[Excerpts from a dataset]
+--

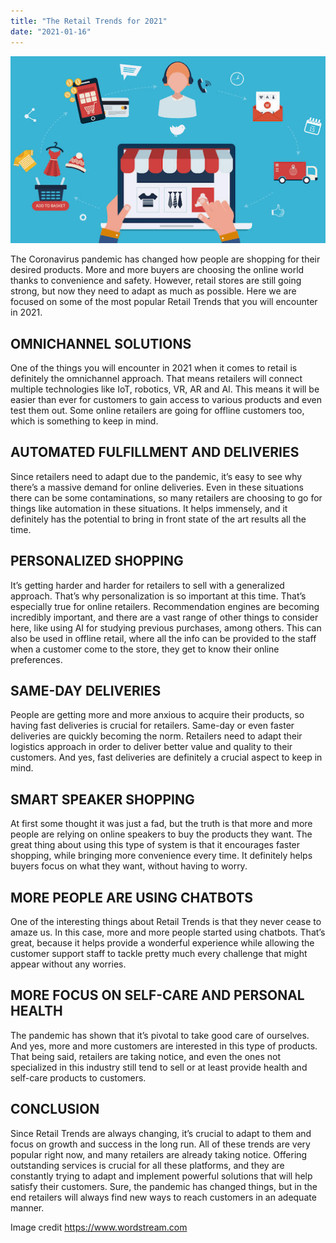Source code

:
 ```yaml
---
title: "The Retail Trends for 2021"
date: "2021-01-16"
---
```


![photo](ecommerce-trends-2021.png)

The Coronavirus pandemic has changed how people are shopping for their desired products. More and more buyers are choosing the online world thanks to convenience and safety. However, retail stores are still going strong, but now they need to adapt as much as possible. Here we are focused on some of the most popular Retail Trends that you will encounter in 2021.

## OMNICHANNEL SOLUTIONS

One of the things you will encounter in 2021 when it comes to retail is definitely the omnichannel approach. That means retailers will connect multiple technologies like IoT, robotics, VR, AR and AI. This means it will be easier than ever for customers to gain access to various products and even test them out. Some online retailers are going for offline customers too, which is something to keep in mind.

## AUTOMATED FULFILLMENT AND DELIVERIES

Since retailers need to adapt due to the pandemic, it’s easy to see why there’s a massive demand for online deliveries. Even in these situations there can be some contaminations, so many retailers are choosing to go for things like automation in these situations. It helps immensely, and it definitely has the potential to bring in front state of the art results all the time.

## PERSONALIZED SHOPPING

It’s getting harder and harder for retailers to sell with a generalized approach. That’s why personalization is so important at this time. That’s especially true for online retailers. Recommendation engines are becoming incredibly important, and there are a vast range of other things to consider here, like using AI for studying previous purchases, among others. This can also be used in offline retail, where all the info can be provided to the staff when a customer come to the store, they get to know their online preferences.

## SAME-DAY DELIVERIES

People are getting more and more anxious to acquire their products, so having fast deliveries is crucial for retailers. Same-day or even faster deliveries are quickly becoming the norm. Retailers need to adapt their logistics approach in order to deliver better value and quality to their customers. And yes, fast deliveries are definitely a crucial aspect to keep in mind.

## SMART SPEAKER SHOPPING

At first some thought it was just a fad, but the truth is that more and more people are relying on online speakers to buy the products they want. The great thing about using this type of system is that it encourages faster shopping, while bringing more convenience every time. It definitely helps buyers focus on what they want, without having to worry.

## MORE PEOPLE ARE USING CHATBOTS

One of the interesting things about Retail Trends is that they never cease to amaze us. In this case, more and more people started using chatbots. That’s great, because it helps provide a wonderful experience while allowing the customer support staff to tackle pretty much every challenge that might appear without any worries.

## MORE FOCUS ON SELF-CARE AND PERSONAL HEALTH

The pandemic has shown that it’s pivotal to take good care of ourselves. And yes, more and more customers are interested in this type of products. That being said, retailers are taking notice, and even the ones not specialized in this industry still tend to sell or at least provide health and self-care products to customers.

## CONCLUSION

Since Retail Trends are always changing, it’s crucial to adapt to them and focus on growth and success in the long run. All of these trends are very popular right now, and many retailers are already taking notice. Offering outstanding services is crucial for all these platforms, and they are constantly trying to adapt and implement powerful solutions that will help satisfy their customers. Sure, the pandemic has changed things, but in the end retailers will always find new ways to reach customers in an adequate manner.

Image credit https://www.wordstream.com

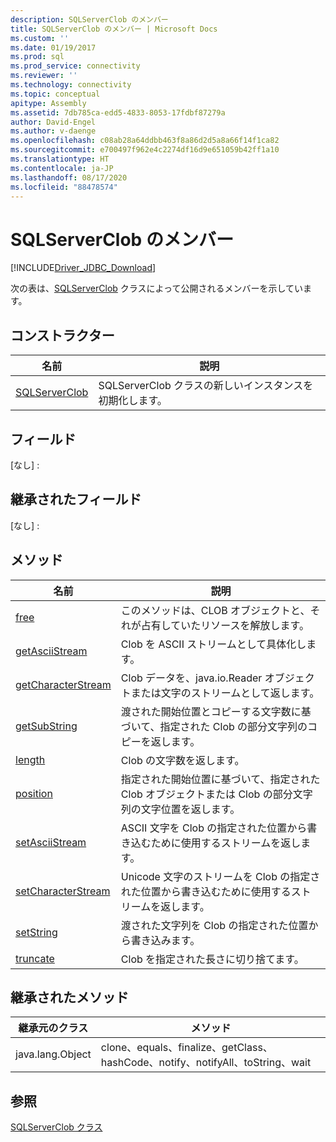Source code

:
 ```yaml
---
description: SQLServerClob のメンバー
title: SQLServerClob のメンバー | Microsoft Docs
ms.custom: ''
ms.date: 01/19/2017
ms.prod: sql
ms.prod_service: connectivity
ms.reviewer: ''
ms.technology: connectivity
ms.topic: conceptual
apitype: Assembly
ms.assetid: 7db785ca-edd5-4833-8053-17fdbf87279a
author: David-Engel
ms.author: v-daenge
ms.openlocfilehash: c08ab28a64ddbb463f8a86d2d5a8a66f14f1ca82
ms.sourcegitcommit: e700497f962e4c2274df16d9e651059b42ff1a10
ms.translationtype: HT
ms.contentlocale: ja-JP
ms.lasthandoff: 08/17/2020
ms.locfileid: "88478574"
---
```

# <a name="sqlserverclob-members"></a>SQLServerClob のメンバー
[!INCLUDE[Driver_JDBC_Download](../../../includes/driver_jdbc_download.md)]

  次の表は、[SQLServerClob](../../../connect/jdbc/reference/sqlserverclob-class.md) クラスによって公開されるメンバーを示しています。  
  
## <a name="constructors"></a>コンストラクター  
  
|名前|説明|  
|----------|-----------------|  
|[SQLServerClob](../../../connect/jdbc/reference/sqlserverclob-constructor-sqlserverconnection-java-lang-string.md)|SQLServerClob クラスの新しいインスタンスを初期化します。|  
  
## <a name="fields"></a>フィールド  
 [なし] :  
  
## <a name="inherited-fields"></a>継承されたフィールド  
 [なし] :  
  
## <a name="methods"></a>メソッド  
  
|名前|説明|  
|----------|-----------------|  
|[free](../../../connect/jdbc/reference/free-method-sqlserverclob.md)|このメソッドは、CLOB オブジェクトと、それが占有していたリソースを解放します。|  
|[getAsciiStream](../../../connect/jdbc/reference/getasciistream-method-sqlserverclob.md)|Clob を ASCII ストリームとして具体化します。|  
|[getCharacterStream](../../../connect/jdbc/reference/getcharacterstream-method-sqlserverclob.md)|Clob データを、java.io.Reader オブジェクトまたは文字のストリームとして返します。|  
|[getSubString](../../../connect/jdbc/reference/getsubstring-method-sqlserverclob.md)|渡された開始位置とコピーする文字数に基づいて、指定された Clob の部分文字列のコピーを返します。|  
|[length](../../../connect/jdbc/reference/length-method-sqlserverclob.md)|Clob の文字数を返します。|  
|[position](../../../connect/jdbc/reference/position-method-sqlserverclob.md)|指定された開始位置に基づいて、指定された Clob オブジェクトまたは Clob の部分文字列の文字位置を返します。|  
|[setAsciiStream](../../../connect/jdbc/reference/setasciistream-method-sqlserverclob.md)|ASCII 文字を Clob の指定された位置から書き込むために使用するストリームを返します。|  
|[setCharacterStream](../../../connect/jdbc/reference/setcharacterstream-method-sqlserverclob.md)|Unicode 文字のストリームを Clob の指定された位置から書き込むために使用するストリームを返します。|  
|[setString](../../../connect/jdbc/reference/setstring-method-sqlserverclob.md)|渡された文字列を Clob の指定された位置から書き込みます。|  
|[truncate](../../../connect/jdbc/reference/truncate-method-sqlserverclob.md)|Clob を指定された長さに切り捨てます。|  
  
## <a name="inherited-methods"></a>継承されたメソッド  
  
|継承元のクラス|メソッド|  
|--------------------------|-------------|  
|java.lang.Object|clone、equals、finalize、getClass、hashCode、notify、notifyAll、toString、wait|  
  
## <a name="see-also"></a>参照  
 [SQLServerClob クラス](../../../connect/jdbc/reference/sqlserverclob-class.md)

+--

- Brief
Where the string "connectivity" turns up in a line of the data above, copy that whole line.

- Final answer
ms.prod_service: connectivity
ms.technology: connectivity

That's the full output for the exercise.